The reasons that justify the Council and Commission policy of such a limited approach are not entirely clear. The Commission has based its position on legal considerations — that is, the overall scope of the E-Privacy Directive is meant to regulate telecoms and access providers only.

That rationale is undermined by the existence of other sections in the E-Privacy Directive that have a broader application. Given the magnitude of the risks involved and the possibility of reducing them by passing legislation, one would hope that these types of technical legal arguments would not stand in the way of achieving such important policy objectives.

Sensitivity of information
Also, surely the type of information commonly held by banks, e-health and e-commerce providers is at least as sensitive as that which would normally be processed by publicly available electronic communications service providers.

Indeed, individuals are as likely to suffer harm from the undue disclosure of bank-account details as from the disclosure of, for example, their telephone records. Thus, the sensitivity of the information compromised weighs heavily in favour of including e-businesses in the obligation to notify.

Common sense and the overall benefit to European citizens clearly call for the widest possible application of laws requiring organisations that suffer a data breach to alert affected individuals. Such laws should, at a minimum, include e-commerce providers and providers of publicly available electronic communications services.

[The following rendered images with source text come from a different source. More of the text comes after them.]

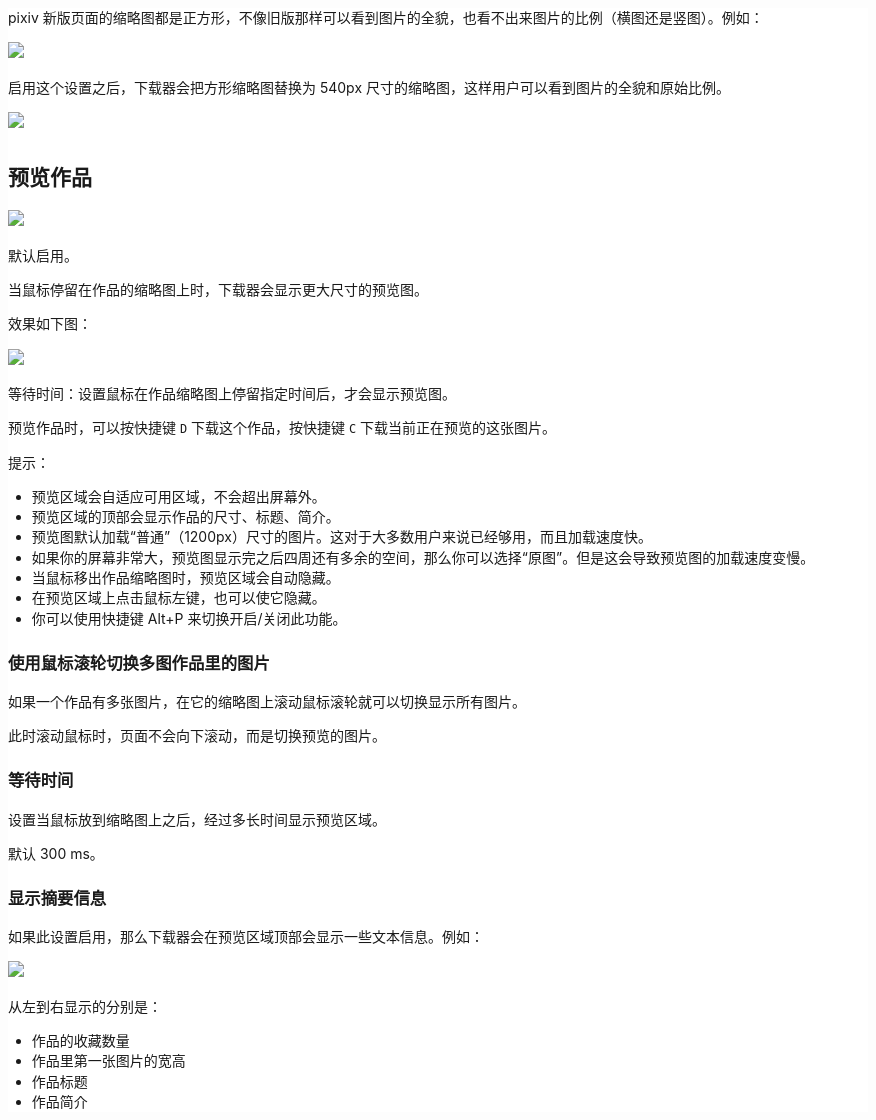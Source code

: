 pixiv 新版页面的缩略图都是正方形，不像旧版那样可以看到图片的全貌，也看不出来图片的比例（横图还是竖图）。例如：

![](./images/20220801_182750.jpg)

启用这个设置之后，下载器会把方形缩略图替换为 540px 尺寸的缩略图，这样用户可以看到图片的全貌和原始比例。

![](./images/20220801_182801.jpg)

## 预览作品

![](./images/2021-11-11_173638.png)

默认启用。

当鼠标停留在作品的缩略图上时，下载器会显示更大尺寸的预览图。

效果如下图：

![](./images/20211107181044.jpg)

等待时间：设置鼠标在作品缩略图上停留指定时间后，才会显示预览图。

预览作品时，可以按快捷键 `D` 下载这个作品，按快捷键 `C` 下载当前正在预览的这张图片。

提示：
- 预览区域会自适应可用区域，不会超出屏幕外。
- 预览区域的顶部会显示作品的尺寸、标题、简介。
- 预览图默认加载“普通”（1200px）尺寸的图片。这对于大多数用户来说已经够用，而且加载速度快。
- 如果你的屏幕非常大，预览图显示完之后四周还有多余的空间，那么你可以选择“原图”。但是这会导致预览图的加载速度变慢。
- 当鼠标移出作品缩略图时，预览区域会自动隐藏。
- 在预览区域上点击鼠标左键，也可以使它隐藏。
- 你可以使用快捷键 Alt+P 来切换开启/关闭此功能。

### 使用鼠标滚轮切换多图作品里的图片 

如果一个作品有多张图片，在它的缩略图上滚动鼠标滚轮就可以切换显示所有图片。

此时滚动鼠标时，页面不会向下滚动，而是切换预览的图片。

### 等待时间  

设置当鼠标放到缩略图上之后，经过多长时间显示预览区域。

默认 300 ms。

### 显示摘要信息 

如果此设置启用，那么下载器会在预览区域顶部会显示一些文本信息。例如：

![](./images/20220801_183430.png)

从左到右显示的分别是：

- 作品的收藏数量
- 作品里第一张图片的宽高
- 作品标题
- 作品简介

As the European Commission, Parliament and Council work together to find a compromise solution towards the final adoption of the E-Privacy Directive, I hope that the severe consequences of data breaches would help them make the appropriate choice.

Peter Hustinx is the European data-protection supervisor. His mission is to ensure the protection of people whose data is processed by the European Commission institutions and bodies, as well as to give advice on new legislation with data-protection implications.

Talkback

It's quite clear that breaches of data involving government databases (eg Social Security, NHS etc) are also at least as sensitive as phone and bank records, so why are these also excluded?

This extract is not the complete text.